**Work to be completed**
The reply should hold only the lines from the one with "- **Object** The configuration content." to the one with "- ATC instructs", both ends kept, exactly as they appear below, without any pictures.

**Listed entries**
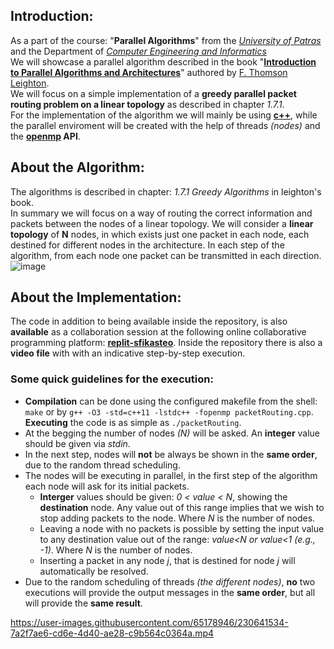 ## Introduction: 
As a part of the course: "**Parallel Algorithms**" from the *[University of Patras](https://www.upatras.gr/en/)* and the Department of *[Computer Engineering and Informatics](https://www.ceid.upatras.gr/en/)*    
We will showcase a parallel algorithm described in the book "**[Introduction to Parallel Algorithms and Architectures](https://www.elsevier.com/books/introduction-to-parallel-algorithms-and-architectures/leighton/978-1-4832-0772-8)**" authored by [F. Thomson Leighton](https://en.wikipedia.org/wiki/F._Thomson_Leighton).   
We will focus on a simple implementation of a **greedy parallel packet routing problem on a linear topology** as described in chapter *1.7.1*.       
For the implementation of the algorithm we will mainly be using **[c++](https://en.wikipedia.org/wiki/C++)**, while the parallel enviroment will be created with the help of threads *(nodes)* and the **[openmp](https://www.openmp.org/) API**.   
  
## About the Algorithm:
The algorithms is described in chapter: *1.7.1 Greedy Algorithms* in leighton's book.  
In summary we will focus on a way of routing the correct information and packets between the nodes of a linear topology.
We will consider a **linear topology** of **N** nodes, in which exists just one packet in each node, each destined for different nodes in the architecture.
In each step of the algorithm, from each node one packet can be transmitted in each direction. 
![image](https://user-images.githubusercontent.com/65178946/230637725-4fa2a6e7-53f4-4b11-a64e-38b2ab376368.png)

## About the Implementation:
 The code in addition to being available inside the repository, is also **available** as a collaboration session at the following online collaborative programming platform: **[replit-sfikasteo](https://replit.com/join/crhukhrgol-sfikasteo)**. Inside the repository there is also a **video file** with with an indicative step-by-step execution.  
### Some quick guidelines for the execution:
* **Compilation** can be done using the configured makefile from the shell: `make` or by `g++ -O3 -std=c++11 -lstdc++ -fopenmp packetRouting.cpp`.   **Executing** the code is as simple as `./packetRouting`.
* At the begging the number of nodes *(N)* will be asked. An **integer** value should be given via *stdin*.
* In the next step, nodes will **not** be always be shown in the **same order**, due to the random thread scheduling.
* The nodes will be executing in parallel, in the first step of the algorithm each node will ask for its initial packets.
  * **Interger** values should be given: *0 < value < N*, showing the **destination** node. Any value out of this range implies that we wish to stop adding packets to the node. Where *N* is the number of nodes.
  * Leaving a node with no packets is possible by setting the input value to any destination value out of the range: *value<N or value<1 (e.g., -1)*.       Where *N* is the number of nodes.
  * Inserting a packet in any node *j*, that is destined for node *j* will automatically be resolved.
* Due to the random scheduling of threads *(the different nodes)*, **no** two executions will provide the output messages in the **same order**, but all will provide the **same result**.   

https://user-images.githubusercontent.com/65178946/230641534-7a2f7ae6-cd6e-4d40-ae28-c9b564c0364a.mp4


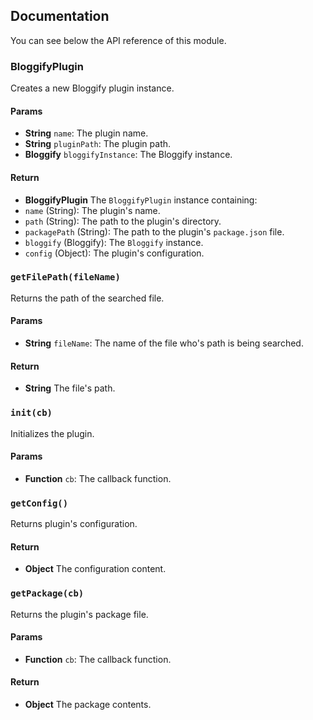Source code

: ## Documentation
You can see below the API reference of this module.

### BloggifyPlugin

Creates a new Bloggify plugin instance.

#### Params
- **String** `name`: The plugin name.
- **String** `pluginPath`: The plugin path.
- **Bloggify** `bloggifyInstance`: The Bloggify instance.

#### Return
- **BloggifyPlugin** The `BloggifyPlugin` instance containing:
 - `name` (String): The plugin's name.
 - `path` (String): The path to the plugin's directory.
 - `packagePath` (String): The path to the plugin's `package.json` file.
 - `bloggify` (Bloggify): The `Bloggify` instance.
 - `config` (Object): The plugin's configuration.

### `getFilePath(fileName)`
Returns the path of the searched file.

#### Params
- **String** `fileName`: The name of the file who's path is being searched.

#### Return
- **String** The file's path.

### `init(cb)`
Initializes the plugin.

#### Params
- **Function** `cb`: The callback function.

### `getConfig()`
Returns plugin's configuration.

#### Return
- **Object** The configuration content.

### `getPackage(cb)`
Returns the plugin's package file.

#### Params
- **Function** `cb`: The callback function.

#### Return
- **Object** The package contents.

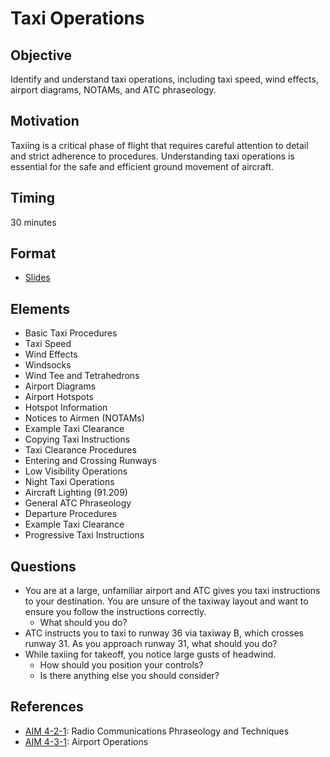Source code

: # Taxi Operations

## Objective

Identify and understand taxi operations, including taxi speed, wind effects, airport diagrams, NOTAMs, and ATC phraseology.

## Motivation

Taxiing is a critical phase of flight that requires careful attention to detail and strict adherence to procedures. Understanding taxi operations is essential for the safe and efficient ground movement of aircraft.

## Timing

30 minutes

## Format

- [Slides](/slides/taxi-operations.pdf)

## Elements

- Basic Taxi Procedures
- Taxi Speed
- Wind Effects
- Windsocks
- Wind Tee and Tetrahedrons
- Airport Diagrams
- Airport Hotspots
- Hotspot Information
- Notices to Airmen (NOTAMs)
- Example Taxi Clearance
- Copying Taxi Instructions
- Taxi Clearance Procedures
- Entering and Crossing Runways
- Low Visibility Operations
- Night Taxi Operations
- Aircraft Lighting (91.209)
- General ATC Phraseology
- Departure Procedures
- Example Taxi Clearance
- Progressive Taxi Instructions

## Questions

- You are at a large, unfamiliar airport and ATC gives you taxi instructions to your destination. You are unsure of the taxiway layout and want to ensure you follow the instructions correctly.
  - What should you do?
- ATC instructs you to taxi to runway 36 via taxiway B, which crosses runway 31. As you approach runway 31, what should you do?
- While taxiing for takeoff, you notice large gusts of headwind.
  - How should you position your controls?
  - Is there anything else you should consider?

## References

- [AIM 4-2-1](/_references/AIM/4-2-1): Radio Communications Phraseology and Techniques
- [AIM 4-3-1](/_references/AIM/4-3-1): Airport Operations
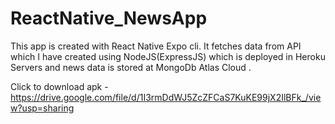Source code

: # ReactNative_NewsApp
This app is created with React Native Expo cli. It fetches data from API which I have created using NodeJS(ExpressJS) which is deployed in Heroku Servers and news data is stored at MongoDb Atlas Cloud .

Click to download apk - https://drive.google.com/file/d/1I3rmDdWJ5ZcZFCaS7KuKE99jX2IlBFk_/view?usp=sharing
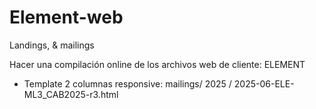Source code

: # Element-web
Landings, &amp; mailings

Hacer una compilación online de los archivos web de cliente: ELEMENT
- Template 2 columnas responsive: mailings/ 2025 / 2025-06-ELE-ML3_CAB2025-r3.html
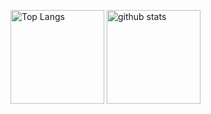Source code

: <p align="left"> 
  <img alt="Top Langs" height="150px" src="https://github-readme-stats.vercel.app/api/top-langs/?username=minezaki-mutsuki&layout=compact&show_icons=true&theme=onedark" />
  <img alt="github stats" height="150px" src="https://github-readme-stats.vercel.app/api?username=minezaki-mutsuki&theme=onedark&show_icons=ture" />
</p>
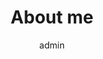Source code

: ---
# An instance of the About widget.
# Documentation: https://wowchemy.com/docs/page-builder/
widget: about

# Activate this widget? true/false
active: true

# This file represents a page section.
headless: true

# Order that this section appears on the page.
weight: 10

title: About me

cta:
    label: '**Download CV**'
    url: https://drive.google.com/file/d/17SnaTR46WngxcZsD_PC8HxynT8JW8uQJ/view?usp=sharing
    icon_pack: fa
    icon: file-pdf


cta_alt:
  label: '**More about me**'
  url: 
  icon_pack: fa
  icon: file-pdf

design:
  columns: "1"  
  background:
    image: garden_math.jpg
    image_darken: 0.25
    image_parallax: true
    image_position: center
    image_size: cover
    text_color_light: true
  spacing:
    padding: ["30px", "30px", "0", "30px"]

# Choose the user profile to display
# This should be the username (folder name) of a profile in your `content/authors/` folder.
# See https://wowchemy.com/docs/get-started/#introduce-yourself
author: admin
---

--

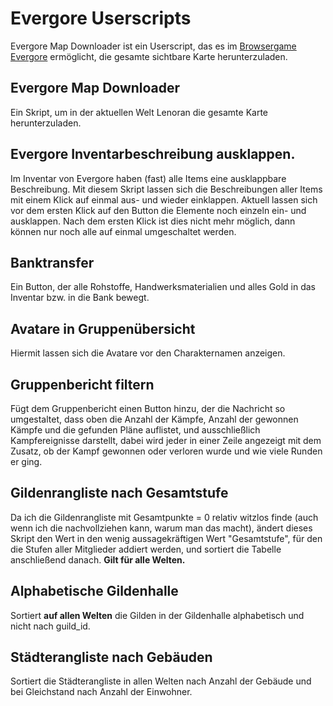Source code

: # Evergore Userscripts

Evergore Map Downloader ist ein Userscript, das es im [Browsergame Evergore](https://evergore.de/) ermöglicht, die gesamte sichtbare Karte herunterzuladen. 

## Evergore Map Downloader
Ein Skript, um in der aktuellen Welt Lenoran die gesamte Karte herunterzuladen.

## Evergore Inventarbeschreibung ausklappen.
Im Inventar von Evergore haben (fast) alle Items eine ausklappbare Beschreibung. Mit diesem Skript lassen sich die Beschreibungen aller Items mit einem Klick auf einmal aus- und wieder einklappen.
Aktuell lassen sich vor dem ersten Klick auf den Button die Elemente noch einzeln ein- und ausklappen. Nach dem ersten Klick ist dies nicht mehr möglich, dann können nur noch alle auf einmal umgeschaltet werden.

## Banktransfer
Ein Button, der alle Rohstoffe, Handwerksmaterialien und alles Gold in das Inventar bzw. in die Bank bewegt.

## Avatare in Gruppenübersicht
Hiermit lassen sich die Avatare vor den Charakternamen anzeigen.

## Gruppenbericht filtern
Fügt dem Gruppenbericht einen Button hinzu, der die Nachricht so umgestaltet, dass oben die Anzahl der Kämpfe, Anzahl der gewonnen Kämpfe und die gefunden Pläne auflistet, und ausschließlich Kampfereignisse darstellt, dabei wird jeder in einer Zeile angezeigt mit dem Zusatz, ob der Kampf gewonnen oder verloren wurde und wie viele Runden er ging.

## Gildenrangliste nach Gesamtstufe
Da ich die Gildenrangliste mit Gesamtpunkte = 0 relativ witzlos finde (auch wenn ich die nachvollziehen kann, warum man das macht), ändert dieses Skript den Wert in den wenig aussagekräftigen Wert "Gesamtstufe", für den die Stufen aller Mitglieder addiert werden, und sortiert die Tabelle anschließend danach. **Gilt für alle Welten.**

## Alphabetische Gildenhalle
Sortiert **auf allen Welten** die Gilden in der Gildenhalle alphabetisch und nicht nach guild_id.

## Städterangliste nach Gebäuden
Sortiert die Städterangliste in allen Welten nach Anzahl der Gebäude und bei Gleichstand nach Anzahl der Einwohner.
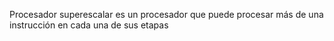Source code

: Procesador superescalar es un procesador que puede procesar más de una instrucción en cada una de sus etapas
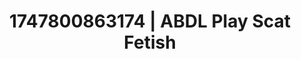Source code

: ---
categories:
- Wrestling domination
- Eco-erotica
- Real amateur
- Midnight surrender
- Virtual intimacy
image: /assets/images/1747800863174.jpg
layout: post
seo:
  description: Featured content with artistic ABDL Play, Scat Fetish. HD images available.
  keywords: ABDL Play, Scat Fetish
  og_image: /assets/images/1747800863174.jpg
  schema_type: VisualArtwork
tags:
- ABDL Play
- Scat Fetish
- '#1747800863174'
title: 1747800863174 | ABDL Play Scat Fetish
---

* * *

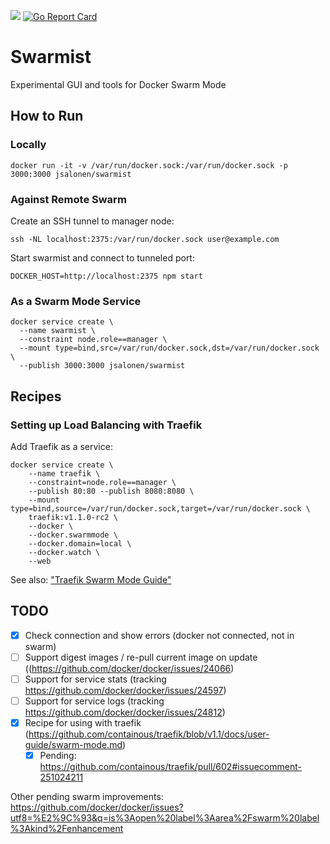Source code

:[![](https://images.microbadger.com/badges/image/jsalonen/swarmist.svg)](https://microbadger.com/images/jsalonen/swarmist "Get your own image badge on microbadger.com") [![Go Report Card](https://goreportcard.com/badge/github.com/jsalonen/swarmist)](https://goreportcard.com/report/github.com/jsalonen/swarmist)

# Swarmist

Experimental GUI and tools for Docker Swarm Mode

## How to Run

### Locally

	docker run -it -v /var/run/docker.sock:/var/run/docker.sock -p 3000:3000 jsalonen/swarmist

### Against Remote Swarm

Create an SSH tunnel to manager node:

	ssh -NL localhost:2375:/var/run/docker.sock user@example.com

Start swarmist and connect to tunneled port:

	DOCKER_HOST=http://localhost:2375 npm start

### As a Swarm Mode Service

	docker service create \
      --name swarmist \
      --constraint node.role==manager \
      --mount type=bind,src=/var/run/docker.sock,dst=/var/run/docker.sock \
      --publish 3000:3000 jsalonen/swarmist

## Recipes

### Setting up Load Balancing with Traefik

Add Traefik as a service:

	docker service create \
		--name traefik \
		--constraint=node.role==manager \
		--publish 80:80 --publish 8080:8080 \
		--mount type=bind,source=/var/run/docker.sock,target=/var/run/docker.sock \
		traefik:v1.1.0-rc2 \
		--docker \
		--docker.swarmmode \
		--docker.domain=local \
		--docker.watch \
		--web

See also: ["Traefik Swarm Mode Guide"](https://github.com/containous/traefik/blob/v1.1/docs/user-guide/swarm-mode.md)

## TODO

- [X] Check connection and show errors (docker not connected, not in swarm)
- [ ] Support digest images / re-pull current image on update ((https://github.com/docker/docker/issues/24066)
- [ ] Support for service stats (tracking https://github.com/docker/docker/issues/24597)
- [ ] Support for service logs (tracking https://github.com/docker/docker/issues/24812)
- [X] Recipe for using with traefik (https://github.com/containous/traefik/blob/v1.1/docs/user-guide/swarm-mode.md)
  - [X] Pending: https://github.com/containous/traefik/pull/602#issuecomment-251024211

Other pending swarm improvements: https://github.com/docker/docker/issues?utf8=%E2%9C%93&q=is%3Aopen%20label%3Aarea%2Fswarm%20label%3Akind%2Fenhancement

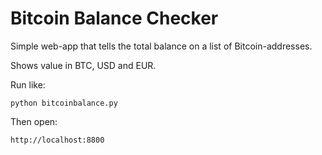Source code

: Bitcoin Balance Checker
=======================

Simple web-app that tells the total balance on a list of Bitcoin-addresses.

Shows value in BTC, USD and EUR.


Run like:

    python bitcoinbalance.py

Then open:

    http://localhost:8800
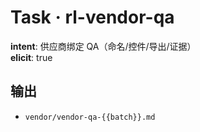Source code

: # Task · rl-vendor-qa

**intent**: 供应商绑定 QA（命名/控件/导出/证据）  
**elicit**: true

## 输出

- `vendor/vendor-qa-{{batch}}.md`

**Exercise result**
- **Object** The configuration content.

### `getPackage(cb)`
Returns the plugin's package file.

#### Params
- **Function** `cb`: The callback function.

#### Return
- **Object** The package contents.

Source code

: # Taxi Operations

## Objective

Identify and understand taxi operations, including taxi speed, wind effects, airport diagrams, NOTAMs, and ATC phraseology.

## Motivation

Taxiing is a critical phase of flight that requires careful attention to detail and strict adherence to procedures. Understanding taxi operations is essential for the safe and efficient ground movement of aircraft.

## Timing

30 minutes

## Format

- [Slides](/slides/taxi-operations.pdf)

## Elements

- Basic Taxi Procedures
- Taxi Speed
- Wind Effects
- Windsocks
- Wind Tee and Tetrahedrons
- Airport Diagrams
- Airport Hotspots
- Hotspot Information
- Notices to Airmen (NOTAMs)
- Example Taxi Clearance
- Copying Taxi Instructions
- Taxi Clearance Procedures
- Entering and Crossing Runways
- Low Visibility Operations
- Night Taxi Operations
- Aircraft Lighting (91.209)
- General ATC Phraseology
- Departure Procedures
- Example Taxi Clearance
- Progressive Taxi Instructions

## Questions

- You are at a large, unfamiliar airport and ATC gives you taxi instructions to your destination. You are unsure of the taxiway layout and want to ensure you follow the instructions correctly.
  - What should you do?
- ATC instructs you to taxi to runway 36 via taxiway B, which crosses runway 31. As you approach runway 31, what should you do?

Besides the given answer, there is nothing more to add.